To do:
Only the lines below starting at the one that contains "- Isaac Overcast" and ending at the one that contains "refreshments | tbd | tbd |" are to be reproduced, exactly and with both ends kept.
****************************************
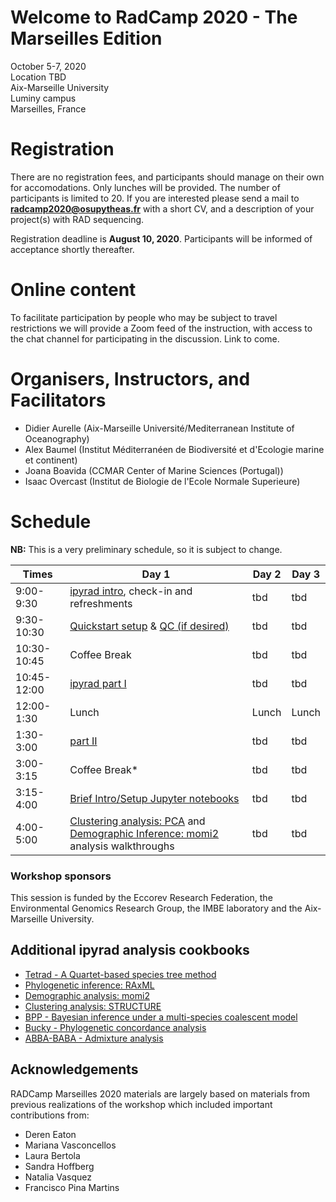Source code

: 
# Welcome to RadCamp 2020 - The Marseilles Edition

October 5-7, 2020  
Location TBD  
Aix-Marseille University  
Luminy campus  
Marseilles, France

# Registration
There are no registration fees, and participants should manage on their own
for accomodations. Only lunches will be provided. The number of participants
is limited to 20. If you are interested please send a mail to
**radcamp2020@osupytheas.fr** with a short CV, and a description of your project(s)
with RAD sequencing.

Registration deadline is **August 10, 2020**. Participants will be informed of
acceptance shortly thereafter.

# Online content
To facilitate participation by people who may be subject to travel
restrictions we will provide a Zoom feed of the instruction, with access
to the chat channel for participating in the discussion. Link to come.

# Organisers, Instructors, and Facilitators

  - Didier Aurelle (Aix-Marseille Université/Mediterranean Institute of Oceanography)
  - Alex Baumel (Institut Méditerranéen de Biodiversité et d'Ecologie marine et continent)
  - Joana Boavida (CCMAR Center of Marine Sciences (Portugal))
  - Isaac Overcast (Institut de Biologie de l'Ecole Normale Superieure)

# Schedule

__NB:__ This is a very preliminary schedule, so it is subject to change.

Times           | Day 1 | Day 2 | Day 3 |
-----           | ------ | ------ | ------ |
9:00-9:30       | [ipyrad intro](00_Intro_RAD.md), check-in and refreshments | tbd | tbd |
9:30-10:30      | [Quickstart setup](ipyrad_Install_Quickstart.md) & [QC (if desired)](01_setup_qc.md) | tbd | tbd |
10:30-10:45     | Coffee Break | tbd | tbd |
10:45-12:00       | [ipyrad part I](02_ipyrad_partI_CLI.md) | tbd | tbd |
12:00-1:30     | Lunch | Lunch | Lunch |
1:30-3:00       | [part II](03_ipyrad_partII_CLI.md) | tbd | tbd |
3:00-3:15     | Coffee Break\* | tbd | tbd |
3:15-4:00      | [Brief Intro/Setup Jupyter notebooks](Jupyter_Notebook_Setup.md) | tbd | tbd |
4:00-5:00     | [Clustering analysis: PCA](04_PCA_API.md) and [Demographic Inference: momi2](07_momi2_API.md) analysis walkthroughs | tbd | tbd |

### Workshop sponsors
This session is funded by the Eccorev Research Federation, the Environmental
Genomics Research Group, the IMBE laboratory and the Aix-Marseille University.

## Additional ipyrad analysis cookbooks
* [Tetrad - A Quartet-based species tree method](https://nbviewer.jupyter.org/github/dereneaton/ipyrad/blob/master/tests/cookbook-tetrad.ipynb)
* [Phylogenetic inference: RAxML](06_RAxML_API.md)
* [Demographic analysis: momi2](07_momi2_API.md)
* [Clustering analysis: STRUCTURE](05_STRUCTURE_API.md)
* [BPP - Bayesian inference under a multi-species coalescent model](https://nbviewer.jupyter.org/github/dereneaton/ipyrad/blob/master/tests/cookbook-bpp-species-delimitation.ipynb)
* [Bucky - Phylogenetic concordance analysis](https://nbviewer.jupyter.org/github/dereneaton/ipyrad/blob/master/tests/cookbook-bucky.ipynb)
* [ABBA-BABA - Admixture analysis](https://nbviewer.jupyter.org/github/dereneaton/ipyrad/blob/master/tests/cookbook-abba-baba.ipynb)

## Acknowledgements
RADCamp Marseilles 2020 materials are largely based on materials from previous
realizations of the workshop which included important contributions from:
* Deren Eaton
* Mariana Vasconcellos
* Laura Bertola
* Sandra Hoffberg
* Natalia Vasquez
* Francisco Pina Martins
****************************************
Response to this exercise:
  - Isaac Overcast (Institut de Biologie de l'Ecole Normale Superieure)

# Schedule

__NB:__ This is a very preliminary schedule, so it is subject to change.

Times           | Day 1 | Day 2 | Day 3 |
-----           | ------ | ------ | ------ |
9:00-9:30       | [ipyrad intro](00_Intro_RAD.md), check-in and refreshments | tbd | tbd |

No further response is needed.